Sandra Bullock and Channing Tatum reliably give viewers the fun time they crave.

The Lost City
Where: In theatres
What: Movie, 112 mins.
When: Now
Genre: Romantic comedy
Why you should watch: Satisfying, classic rom-com. Sandra Bullock and Channing Tatum pack sparkling wordplay amidst the foreplay as a romantic novelist and the himbo who appears on her book covers, respectively. The two find themselves facing tropical terrors and ignite credible sparks. Brad Pitt is great in a self-parodying extended cameo and the amusingly droll Daniel Radcliffe could be auditioning to be the next Bond villain.


Unapologetic rom-com The Lost City is the upbeat, fun and unchallenging good time many of us are looking for. You know the formula, it’s a good one and there’s a reason it has endured so long — and camera-blessed stars Sandra Bullock and Channing Tatum do a great job as the bickering couple that eventually, well … you know how it ends.

Bullock plays a hugely successful romantic novelist and Tatum is the hunk who struggles to keep up intellectually with his clever counterpart. Somehow, the titillating twosome find themselves in an exotic tropical locale fending off an evil, criminal mastermind mind — they’re always wealthy right? Gotta finance those elaborate hideouts and instruments of complex killing.

Daniel Radcliffe plays the bad guy so well he could easily be auditioning to be a Bond baddie. He has  the right amount of bizarre logic fueling his “mad” plan and he does all of his dastardly deeds with muted, somewhat absurd dignity. We’re charmed by his class but still rooting for some untimely end, or at least a grand failure, to his evil plan. How dare he try to harm our hot heroes?

Bullock and Tatum have sparkling, amusing wordplay before the foreplay, and I’d be hard-pressed to find a complaint about this fun and frivolous film.

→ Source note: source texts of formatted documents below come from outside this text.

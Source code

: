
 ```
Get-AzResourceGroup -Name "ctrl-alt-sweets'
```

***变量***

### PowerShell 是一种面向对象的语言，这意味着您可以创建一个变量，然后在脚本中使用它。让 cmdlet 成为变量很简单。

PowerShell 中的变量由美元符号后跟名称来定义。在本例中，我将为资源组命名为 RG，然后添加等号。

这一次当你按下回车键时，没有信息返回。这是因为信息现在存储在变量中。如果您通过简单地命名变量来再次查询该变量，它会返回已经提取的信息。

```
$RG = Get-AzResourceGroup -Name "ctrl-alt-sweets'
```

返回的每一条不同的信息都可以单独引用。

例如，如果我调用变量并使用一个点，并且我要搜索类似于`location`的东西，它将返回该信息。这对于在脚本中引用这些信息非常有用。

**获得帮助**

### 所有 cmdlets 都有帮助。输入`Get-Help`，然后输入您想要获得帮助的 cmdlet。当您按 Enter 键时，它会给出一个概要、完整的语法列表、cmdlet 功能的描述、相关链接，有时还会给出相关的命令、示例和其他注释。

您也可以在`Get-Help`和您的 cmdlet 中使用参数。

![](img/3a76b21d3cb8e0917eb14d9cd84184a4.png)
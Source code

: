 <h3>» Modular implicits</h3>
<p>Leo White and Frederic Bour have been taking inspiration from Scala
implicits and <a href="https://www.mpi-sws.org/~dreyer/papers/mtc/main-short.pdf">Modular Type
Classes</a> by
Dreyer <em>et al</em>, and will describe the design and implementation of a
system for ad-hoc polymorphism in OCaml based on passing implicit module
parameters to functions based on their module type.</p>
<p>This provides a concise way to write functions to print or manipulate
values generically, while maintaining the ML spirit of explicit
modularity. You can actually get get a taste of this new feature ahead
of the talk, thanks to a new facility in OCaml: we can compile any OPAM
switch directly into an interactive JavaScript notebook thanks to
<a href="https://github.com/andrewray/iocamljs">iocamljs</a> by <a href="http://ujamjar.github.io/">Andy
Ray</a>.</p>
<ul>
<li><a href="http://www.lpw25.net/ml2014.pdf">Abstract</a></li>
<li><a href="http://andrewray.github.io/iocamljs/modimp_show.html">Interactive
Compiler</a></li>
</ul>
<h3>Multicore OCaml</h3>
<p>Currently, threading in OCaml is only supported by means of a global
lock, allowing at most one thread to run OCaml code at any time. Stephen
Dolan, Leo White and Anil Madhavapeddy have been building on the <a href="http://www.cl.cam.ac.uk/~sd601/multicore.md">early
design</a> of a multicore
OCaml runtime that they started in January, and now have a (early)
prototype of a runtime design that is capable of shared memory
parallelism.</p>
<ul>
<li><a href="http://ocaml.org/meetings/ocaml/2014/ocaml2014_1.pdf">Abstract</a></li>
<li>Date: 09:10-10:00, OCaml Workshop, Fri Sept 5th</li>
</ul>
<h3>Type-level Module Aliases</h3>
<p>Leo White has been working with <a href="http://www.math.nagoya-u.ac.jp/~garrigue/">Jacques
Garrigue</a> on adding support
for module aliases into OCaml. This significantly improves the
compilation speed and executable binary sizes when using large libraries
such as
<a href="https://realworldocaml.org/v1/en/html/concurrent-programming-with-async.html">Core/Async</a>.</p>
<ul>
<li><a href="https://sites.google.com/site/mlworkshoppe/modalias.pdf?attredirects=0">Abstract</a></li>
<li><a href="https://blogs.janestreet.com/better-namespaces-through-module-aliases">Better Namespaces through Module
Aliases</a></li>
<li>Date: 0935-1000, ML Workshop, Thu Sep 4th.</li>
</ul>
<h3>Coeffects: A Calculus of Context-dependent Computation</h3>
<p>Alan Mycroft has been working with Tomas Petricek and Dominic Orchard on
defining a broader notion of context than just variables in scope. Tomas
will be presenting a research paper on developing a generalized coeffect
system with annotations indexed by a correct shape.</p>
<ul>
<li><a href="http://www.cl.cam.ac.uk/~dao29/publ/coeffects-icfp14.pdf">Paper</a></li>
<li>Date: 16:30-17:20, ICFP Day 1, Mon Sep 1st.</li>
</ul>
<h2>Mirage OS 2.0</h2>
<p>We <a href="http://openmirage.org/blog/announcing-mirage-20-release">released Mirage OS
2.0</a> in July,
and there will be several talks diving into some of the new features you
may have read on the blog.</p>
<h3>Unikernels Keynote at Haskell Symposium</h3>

They even pull off a bit of a Hollywood miracle and manage to go to a tropical setting without stumbling into any racist depictions of the locals — always a big win for a major movie.

Brad Pitt is hilariously understated and self-parodying in his extended cameo and underlines the “Hollywood doing what it does best” feel to this flick. Load up on the popcorn and settle in for two hours of pleasant distraction. The Lost City won’t change the world, but it will change your mood — for the better.